We used a feature toggle to gradually re-build parts of the business logic of our app. We were then able to switch to the new logic, and seamlessly roll back to the old logic in case of unforeseen problems. We had to come up with two interesting hacks to be able to test both code paths asynchronously.
In this post, I will tell the story about a large code migration behind a feature toggle, and show the necessary steps for implementing it. Besides, it covers the process dictionary and how the SQL sandboxing works to make asynchronous end-to-end tests possible.
Our Elixir application needed to change drastically – database schema, queries, decision logic. The necessary code changes would require several weeks of development time, during which we still had to do minor tweaks and fixes to the live application. Developing the new logic in a separate branch over such a long time seemed like a dangerous option. Also, we did not want to deploy the new code late at night, incurring a longer downtime, only to find an unforeseen problem with the new code that required us to roll back…
Instead, we decided to develop the new logic step by step, in parallel with maintenance work of the live application. We would continually and frequently deploy all of the code – including the dormant new logic. Using a feature toggle, we would be able to dynamically switch the running application to using the new code paths, once they were ready. In case of an unforeseen problem, we could flick the switch back to the old code, fix and redeploy, then try again. Our tests should exercise both the old and the new business logic. After the final switch to the new-world code, we would remove the old-world tests, then the toggle and finally all code which had then become unused.

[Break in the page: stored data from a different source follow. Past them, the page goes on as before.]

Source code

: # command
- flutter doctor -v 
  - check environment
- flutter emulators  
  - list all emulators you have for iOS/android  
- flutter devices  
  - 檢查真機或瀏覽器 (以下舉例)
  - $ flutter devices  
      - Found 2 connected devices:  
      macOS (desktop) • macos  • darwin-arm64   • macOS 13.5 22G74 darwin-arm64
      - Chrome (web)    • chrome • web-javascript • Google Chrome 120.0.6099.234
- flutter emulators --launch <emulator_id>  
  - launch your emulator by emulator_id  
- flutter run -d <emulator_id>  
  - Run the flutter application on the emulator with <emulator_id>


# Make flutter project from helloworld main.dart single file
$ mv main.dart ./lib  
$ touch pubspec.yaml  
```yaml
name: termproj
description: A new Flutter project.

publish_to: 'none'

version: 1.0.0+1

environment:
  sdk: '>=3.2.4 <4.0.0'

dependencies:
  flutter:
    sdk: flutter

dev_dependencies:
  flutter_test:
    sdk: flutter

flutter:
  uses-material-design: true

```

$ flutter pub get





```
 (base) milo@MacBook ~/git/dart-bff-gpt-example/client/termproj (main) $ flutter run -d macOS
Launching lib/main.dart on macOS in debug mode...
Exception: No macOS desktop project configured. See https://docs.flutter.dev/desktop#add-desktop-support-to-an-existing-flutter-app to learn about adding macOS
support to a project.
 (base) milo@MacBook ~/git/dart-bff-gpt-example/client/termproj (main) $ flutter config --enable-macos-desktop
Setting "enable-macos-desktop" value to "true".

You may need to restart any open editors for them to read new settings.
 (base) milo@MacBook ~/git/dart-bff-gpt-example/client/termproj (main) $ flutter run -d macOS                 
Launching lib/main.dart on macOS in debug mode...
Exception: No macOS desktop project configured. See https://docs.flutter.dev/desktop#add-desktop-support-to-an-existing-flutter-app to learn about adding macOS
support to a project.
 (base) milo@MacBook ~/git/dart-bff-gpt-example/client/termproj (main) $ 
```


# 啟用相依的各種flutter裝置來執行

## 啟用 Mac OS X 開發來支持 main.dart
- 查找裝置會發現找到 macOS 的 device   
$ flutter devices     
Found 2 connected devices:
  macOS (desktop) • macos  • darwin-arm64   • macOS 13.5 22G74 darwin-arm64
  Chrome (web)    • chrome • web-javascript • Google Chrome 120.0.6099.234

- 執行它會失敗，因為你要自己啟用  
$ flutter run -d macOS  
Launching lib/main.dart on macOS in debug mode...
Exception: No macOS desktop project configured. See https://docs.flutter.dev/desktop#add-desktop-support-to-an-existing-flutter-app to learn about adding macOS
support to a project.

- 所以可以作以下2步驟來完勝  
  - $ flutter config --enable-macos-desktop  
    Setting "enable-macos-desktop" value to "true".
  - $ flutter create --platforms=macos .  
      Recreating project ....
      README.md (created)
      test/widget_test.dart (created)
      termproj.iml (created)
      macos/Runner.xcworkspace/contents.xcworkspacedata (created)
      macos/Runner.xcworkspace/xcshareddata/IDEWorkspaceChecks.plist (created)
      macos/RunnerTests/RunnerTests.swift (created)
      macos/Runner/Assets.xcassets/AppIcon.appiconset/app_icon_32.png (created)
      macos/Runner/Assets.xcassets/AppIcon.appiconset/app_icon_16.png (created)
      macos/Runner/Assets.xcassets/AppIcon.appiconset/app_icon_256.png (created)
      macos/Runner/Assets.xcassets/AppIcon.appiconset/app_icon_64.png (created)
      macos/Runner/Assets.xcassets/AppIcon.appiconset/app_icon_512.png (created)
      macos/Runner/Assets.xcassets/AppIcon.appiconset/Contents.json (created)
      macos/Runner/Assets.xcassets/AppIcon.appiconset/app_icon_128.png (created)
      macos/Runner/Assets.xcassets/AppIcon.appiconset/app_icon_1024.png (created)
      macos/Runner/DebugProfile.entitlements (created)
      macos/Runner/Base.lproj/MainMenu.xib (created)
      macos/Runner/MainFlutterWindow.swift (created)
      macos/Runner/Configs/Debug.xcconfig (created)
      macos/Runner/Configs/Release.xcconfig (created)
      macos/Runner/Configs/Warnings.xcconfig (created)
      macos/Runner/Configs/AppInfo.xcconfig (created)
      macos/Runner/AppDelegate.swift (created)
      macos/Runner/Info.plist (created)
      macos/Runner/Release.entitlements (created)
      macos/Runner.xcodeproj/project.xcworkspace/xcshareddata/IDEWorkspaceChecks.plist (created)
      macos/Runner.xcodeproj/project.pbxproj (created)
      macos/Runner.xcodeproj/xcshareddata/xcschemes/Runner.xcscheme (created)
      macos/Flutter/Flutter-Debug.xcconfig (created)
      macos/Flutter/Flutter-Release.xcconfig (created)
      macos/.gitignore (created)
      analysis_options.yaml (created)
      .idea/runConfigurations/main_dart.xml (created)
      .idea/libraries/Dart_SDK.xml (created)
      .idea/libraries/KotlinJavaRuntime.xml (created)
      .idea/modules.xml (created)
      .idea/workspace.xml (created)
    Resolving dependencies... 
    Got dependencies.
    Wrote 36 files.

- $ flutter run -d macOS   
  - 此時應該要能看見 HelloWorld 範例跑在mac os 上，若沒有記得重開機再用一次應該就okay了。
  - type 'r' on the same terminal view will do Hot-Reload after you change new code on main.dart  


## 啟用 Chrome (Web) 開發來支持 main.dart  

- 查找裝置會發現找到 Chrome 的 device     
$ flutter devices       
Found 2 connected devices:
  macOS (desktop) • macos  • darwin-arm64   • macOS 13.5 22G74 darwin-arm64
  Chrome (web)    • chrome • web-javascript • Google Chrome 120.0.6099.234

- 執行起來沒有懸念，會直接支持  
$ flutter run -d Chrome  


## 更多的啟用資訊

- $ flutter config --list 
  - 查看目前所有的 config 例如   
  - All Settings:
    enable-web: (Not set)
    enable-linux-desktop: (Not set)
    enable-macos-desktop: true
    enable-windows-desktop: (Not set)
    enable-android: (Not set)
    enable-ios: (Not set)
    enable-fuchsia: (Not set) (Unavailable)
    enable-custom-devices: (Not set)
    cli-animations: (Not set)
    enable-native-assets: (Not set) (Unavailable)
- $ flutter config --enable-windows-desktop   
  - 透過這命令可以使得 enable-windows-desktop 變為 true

Feature toggles come in many forms. If you haven’t already, take the time to read what Martin Fowler has to say about them. Below, I will use some of his vocabulary. As Fowler points out, toggles differ drastically in longevity and dynamism. Ours was indented to introduce a single large code change at runtime, so it was meant to be short-lived, and dynamic for the entire application at once (as opposed to per-request dynamic).
It is worthwhile to point out that the toggle served two purposes: seamless parallel development and testing, and the ability to revert back to the old logic. For the latter, the toggle needs to be an application-wide state. As you will see later, full-stack asynchronous tests forced us to implement the switch per-request. In this post, I’ll ignore this at first.

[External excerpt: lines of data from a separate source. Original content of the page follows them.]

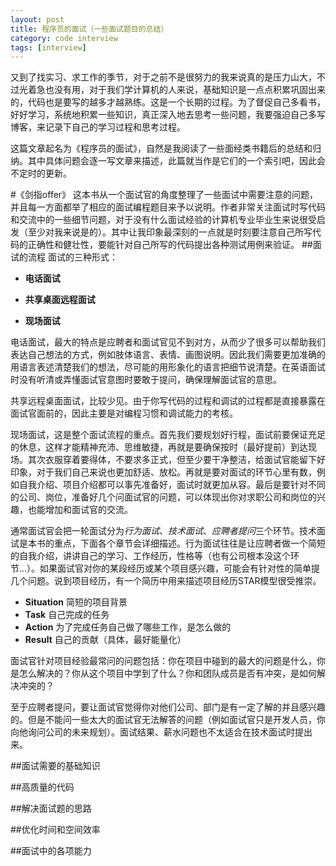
 ```yaml
---
layout: post
title: 程序员的面试（一些面试题目的总结）
category: code interview
tags: [interview]
---
```

又到了找实习、求工作的季节，对于之前不是很努力的我来说真的是压力山大，不过光着急也没有用，对于我们学计算机的人来说，基础知识是一点点积累巩固出来的，代码也是要写的越多才越熟练。这是一个长期的过程。为了督促自己多看书，好好学习，系统地积累一些知识，真正深入地去思考一些问题，我要强迫自己多写博客，来记录下自己的学习过程和思考过程。

这篇文章起名为《程序员的面试》，自然是我阅读了一些面经类书籍后的总结和归纳。其中具体问题会逐一写文章来描述，此篇就当作是它们的一个索引吧，因此会不定时的更新。

<!-- excerpt -->
#《剑指offer》
这本书从一个面试官的角度整理了一些面试中需要注意的问题，并且每一方面都举了相应的面试编程题目来予以说明。作者非常关注面试时写代码和交流中的一些细节问题，对于没有什么面试经验的计算机专业毕业生来说很受启发（至少对我来说是的）。其中让我印象最深刻的一点就是时刻要注意自己所写代码的正确性和健壮性，要能针对自己所写的代码提出各种测试用例来验证。
##面试的流程
面试的三种形式：

- **电话面试**

- **共享桌面远程面试**

- **现场面试**

电话面试，最大的特点是应聘者和面试官见不到对方，从而少了很多可以帮助我们表达自己想法的方式，例如肢体语言、表情、画图说明。因此我们需要更加准确的用语言表述清楚我们的想法，尽可能的用形象化的语言把细节说清楚。在英语面试时没有听清或弄懂面试官意图时要敢于提问，确保理解面试官的意思。

共享远程桌面面试，比较少见。由于你写代码的过程和调试的过程都是直接暴露在面试官面前的，因此主要是对编程习惯和调试能力的考核。

现场面试，这是整个面试流程的重点。首先我们要规划好行程，面试前要保证充足的休息，这样才能精神充沛、思维敏捷，再就是要确保按时（最好提前）到达现场。其次衣服穿着要得体，不要求多正式，但至少要干净整洁，给面试官能留下好印象，对于我们自己来说也更加舒适、放松。再就是要对面试的环节心里有数，例如自我介绍、项目介绍都可以事先准备好，面试时就更加从容。最后是要针对不同的公司、岗位，准备好几个问面试官的问题，可以体现出你对求职公司和岗位的兴趣，也能增加和面试官的交流。

通常面试官会把一轮面试分为*行为面试*、*技术面试*、*应聘者提问*三个环节。技术面试是本书的重点，下面各个章节会详细描述。行为面试往往是让应聘者做一个简短的自我介绍，讲讲自己的学习、工作经历，性格等（也有公司根本没这个环节...）。如果面试官对你的某段经历或某个项目感兴趣，可能会有针对性的简单提几个问题。说到项目经历，有一个简历中用来描述项目经历STAR模型很受推崇。

- **Situation** 简短的项目背景
- **Task** 自己完成的任务
- **Action** 为了完成任务自己做了哪些工作，是怎么做的
- **Result** 自己的贡献（具体，最好能量化）

面试官针对项目经验最常问的问题包括：你在项目中碰到的最大的问题是什么，你是怎么解决的？你从这个项目中学到了什么？你和团队成员是否有冲突，是如何解决冲突的？

至于应聘者提问，要让面试官觉得你对他们公司、部门是有一定了解的并且感兴趣的。但是不能问一些太大的面试官无法解答的问题（例如面试官只是开发人员，你向他询问公司的未来规划）。面试结果、薪水问题也不太适合在技术面试时提出来。

##面试需要的基础知识

##高质量的代码

##解决面试题的思路

##优化时间和空间效率

##面试中的各项能力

In the next section, I sketch the decision code behind the toggle. Enough is going on there that we need to extract this logic, rather than duplicating it at every feature branching point. Fowler uses the term toggle router: a device to “decouple a toggling decision point from the logic behind that decision.” We already had a “switchboard”, centralizing environment-specific decisions in our application, a natural place for the implementation of the feature toggle.
A simple toggle router, and storage for the toggle
Our toggle shall be a simple function in a module:
This is already the final API for the toggle router. For the controllers involved, things couldn’t be simpler!

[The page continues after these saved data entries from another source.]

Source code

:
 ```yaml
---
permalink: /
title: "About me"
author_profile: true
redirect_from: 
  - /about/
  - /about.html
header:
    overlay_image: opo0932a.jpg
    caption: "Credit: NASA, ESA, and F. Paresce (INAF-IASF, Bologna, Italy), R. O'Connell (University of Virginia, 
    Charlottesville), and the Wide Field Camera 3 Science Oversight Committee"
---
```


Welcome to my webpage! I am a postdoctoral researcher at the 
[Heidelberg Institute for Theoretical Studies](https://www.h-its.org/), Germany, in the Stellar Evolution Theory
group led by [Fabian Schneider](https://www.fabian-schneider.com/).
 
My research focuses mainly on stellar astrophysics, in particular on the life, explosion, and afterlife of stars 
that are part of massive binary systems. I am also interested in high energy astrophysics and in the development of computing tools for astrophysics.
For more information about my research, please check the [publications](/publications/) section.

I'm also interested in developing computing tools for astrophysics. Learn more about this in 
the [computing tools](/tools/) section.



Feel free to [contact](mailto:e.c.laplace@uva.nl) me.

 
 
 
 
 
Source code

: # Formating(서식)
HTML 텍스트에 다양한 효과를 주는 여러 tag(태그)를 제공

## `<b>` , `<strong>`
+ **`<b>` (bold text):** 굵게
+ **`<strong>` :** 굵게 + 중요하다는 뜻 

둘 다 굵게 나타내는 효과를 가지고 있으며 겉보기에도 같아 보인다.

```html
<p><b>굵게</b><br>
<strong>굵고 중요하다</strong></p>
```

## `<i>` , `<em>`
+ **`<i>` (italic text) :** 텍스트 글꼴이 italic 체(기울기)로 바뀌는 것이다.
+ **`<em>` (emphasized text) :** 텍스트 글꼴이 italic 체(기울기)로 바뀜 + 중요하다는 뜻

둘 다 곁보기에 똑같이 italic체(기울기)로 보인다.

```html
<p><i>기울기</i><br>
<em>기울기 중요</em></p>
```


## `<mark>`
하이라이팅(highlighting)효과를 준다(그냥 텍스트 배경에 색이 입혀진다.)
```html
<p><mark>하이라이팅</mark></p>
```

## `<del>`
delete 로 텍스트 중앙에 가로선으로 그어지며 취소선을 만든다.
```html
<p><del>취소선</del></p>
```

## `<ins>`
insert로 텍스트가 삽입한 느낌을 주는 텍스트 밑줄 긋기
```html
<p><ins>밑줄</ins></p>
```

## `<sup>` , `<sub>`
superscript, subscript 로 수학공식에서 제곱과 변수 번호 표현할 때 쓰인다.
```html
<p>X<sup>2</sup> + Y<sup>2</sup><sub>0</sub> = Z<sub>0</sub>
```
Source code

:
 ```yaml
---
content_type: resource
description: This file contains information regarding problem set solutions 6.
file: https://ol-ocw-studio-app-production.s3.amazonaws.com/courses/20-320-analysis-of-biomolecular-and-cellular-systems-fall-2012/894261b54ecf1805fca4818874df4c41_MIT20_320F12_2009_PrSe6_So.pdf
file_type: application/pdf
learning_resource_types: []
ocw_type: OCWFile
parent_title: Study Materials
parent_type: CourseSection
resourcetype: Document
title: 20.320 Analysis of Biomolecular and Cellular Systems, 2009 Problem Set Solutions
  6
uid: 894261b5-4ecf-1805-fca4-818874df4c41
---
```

The state of the toggle is application-wide state that must survive deployments. We need to persist it so that a new app instance booting up can pick it up. We used Redis to store the value, but anything that the operations environment allows for and that can be polled is fine, really. We do not want to make a request to the backing store every time we need to check the toggle value, so we do some caching. Let’s implement that:
I’m leaving out the details of the backing store. When storing shared data in memory on the Erlang VM, ETS tables are usually the way to go. Above, we (mis-)use the application environment as the cache. It is backed by ETS anyway, has a much simpler interface, minimal performance overhead, and it saves us from setting up an ETS table in the first place.
Above, I’m also providing the code for changing the toggle value (there’s a race condition which I did not need to care about, can you spot it?). This code works perfectly assuming we have only one instance running at a time. In the case of horizontal scaling, our application develops split-brain syndrome: The instance where
use_new_logic! was called will use the new value, but other instances will continue to use their cached value until they are cycled out. To fix that, we need to extract
into a process wrapping these lines in an endless loop, sleeping for a couple of seconds during each round. Our app still was only under mild load and had multiple instances running only during times of deployment, so we gladly skipped this step.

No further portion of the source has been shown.